Toen had Jan mijne man een zaâl.
Jan mijne man zou ruiter worden,
Jan mijne man die had geen toom.
Toen nam hij zijn jas
en scheurde een zoom.
Toen had Jan mijne man een toom.
Jan mijne man zou ruiter worden,
Jan mijne man die had geen spoor.
Toen brak hij een pot
en nam het oor.
Toen had jan mijne man een spoor.
Jan mijne man zou ruiter worden,
Jan mijne man die had geen zweep.
Toen nam hij zijn hemd
en scheurde een reep.
Toen had Jan mijne man een zweep.
(zaâl = zadel)
Wederom een kinderlied, ditmaal wat 'moderner' bewerkt.
Bezetting: zang, gitaar, tenorchalumeau.
't Meiskin was jonck, was jonck,
wel van passe, niet te groet.
Ic quam gheloepen met eenen spronck,
ic custe se an haren roede mont.
'scoen lief, ghij compt zo selden'.
'eij, ridder, seijt sij edel ghenoet,
hu liefde quelt mij totter doet,
hu liefde quelt, hu, liefde quelt mij
totter doet'.
Dit lied komt voor het eerst voor in het liedboek van Jerome Lauwerijn (± 1505) en tevens in de "od hecaton", een verzameling van destijds populaire muziek, bijeengebracht door Petrucci (± 1501). Het lied is gemaakt door Heinrich Isaac (± 1450-1517).
(een nyeu liedeken)
Wy moghen wel loven en dancken den tijt,
die dees ghenuechte doet bedrijven.
Ick hebbe consent al van mijn wijf
te spelen tot den vijven.
Ick lach daer over op beyde mijn knien.
Doen seyt si: "dé vou gaerde,
homme de bien".
Ick wassche, ick backe, ick vage den vloer,
ick doe dat werc al vanden huyse.
Ick sette dat kint op mijnen schoot,
dan vraghe ick vanden gruse.
Als ick dat doe, dan eest al goet,
dan segt si: "man van eeren, weest ghegroet".

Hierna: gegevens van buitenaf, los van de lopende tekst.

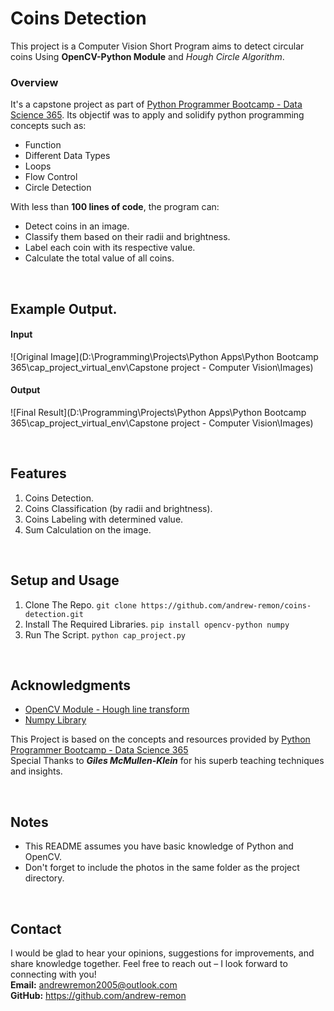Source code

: # Coins Detection
This project is a Computer Vision Short Program aims to detect circular coins Using **OpenCV-Python Module** and *Hough Circle Algorithm*.

### Overview
It's a capstone project as part of [Python Programmer Bootcamp - Data Science 365](https://learn.365datascience.com/courses/python-programmer-bootcamp). Its objectif was to apply and solidify python programming concepts such as:
- Function
- Different Data Types
- Loops
- Flow Control
- Circle Detection

With less than **100 lines of code**, the program can:
- Detect coins in an image.
- Classify them based on their radii and brightness.
- Label each coin with its respective value.
- Calculate the total value of all coins.

<br>

## Example Output.

#### Input
![Original Image](D:\Programming\Projects\Python Apps\Python Bootcamp 365\cap_project_virtual_env\Capstone project - Computer Vision\Images)

#### Output
![Final Result](D:\Programming\Projects\Python Apps\Python Bootcamp 365\cap_project_virtual_env\Capstone project - Computer Vision\Images)

<br>

## Features
1. Coins Detection.
2. Coins Classification (by radii and brightness).
3. Coins Labeling with determined value.
4. Sum Calculation on the image.

<br>

## Setup and Usage
1. Clone The Repo.
`git clone https://github.com/andrew-remon/coins-detection.git`
3. Install The Required Libraries.
`pip install opencv-python numpy`
4. Run The Script.
`python cap_project.py`

<br>

## Acknowledgments
- [OpenCV Module - Hough line transform](https://docs.opencv.org/4.x/d6/d10/tutorial_py_houghlines.html)
- [Numpy Library](https://numpy.org)

This Project is based on the concepts and resources provided by [Python Programmer Bootcamp - Data Science 365](https://learn.365datascience.com/courses/python-programmer-bootcamp)
<br>
Special Thanks to **_Giles McMullen-Klein_** for his superb teaching techniques and insights.

<br>

## Notes
- This README assumes you have basic knowledge of Python and OpenCV.
- Don't forget to include the photos in the same folder as the project directory.

<br>

## Contact
I would be glad to hear your opinions, suggestions for improvements, and share knowledge together. Feel free to reach out – I look forward to connecting with you!
<br>
**Email:** andrewremon2005@outlook.com
<br>
**GitHub:** https://github.com/andrew-remon
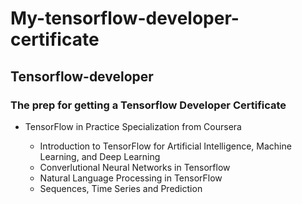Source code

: #  My-tensorflow-developer-certificate
## Tensorflow-developer
### The prep for getting a Tensorflow Developer Certificate

* TensorFlow in Practice Specialization from Coursera

	* Introduction to TensorFlow for Artificial Intelligence, Machine Learning, and Deep Learning
	* Converlutional Neural Networks in Tensorflow
	* Natural Language Processing in TensorFlow
	* Sequences, Time Series and Prediction

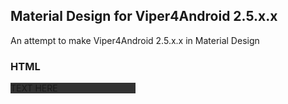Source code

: ## Material Design for Viper4Android 2.5.x.x

An attempt to make Viper4Android 2.5.x.x in Material Design

### HTML
<div style="heigt:50px;width:200px;background:#323232;">TEXT HERE</div>
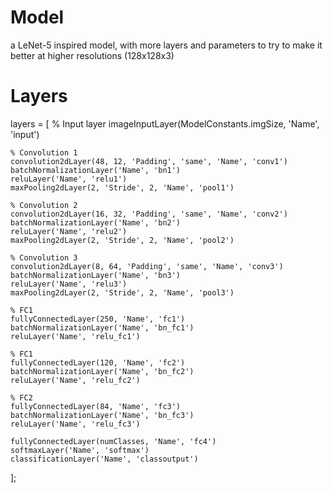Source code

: # Model 

a LeNet-5 inspired model, with more layers and parameters to try to make it better at higher resolutions (128x128x3)

# Layers 

layers = [
    % Input layer
    imageInputLayer(ModelConstants.imgSize, 'Name', 'input')
    
    % Convolution 1 
    convolution2dLayer(48, 12, 'Padding', 'same', 'Name', 'conv1')
    batchNormalizationLayer('Name', 'bn1')
    reluLayer('Name', 'relu1')
    maxPooling2dLayer(2, 'Stride', 2, 'Name', 'pool1')
    
    % Convolution 2 
    convolution2dLayer(16, 32, 'Padding', 'same', 'Name', 'conv2')
    batchNormalizationLayer('Name', 'bn2')
    reluLayer('Name', 'relu2')
    maxPooling2dLayer(2, 'Stride', 2, 'Name', 'pool2')

    % Convolution 3 
    convolution2dLayer(8, 64, 'Padding', 'same', 'Name', 'conv3')
    batchNormalizationLayer('Name', 'bn3')
    reluLayer('Name', 'relu3')
    maxPooling2dLayer(2, 'Stride', 2, 'Name', 'pool3')
    
    % FC1
    fullyConnectedLayer(250, 'Name', 'fc1')
    batchNormalizationLayer('Name', 'bn_fc1')
    reluLayer('Name', 'relu_fc1')
    
    % FC1
    fullyConnectedLayer(120, 'Name', 'fc2')
    batchNormalizationLayer('Name', 'bn_fc2')
    reluLayer('Name', 'relu_fc2')

    % FC2
    fullyConnectedLayer(84, 'Name', 'fc3')
    batchNormalizationLayer('Name', 'bn_fc3')
    reluLayer('Name', 'relu_fc3')
    
    fullyConnectedLayer(numClasses, 'Name', 'fc4')
    softmaxLayer('Name', 'softmax')
    classificationLayer('Name', 'classoutput')
];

Ten geeft mi gheen wonder, al tijde ie druc,
al gae ick al siende met smallen caken.
Fortune en biet mi gheen gheluck,
aen tvoore woonen en can ie niet geraken.
Ick lach daer over op beyde mijn knien.
Doen seyt si: "dé vou gaerde,
homme de bien".
Oorlof, prince, op dit termijn,
wy moeten floicx van hier scheyden.
Ick hebbe een wijf, so quaden wijf,
den duyvel die moet haer gheleyden.
Segghe ic ja, mijn wijf seyt neen.
Dan seyt si: " Dieu vou gaerde, homme de bien".
(gruse = voorraad zemelen)
Dit lied uit het Antwerps liedboek gaat over een sul die nogal onder de plak van zijn vrouw zit. De laatste, spottend bedoelde regel: "dieu vou gaerde, homme de bien" ("weest gegroet, man van ere") wijst daar sterk op.
Bezetting: sopraanchalumeau, gitaar, zang.
(Haerlemsche Somerbloempjes)
Sa sa weest wacker, ghy vrolijcke luy,
schreumt niet voor kannen en glasen.
Sta vast in dese vochtige buy,
ick moet u al t'samen gaan asen
eerst met dese fluyt,
heel suyvertjes uyt
tot wellekomst van de basen.
Komt, schenckt eens, schencker,
dit wederom vol.
Soo mach het dees droogh-hart ontfangen.
Sijn lijf dat is noch vreeselijck hol.
Ay, laet hem niet langher verlanghen.
Een ander die wacht,
en haeckt nae dees vracht,
de buyck meent dat de keel is gehanghen.
In sulcken storm verliest men geen hooft.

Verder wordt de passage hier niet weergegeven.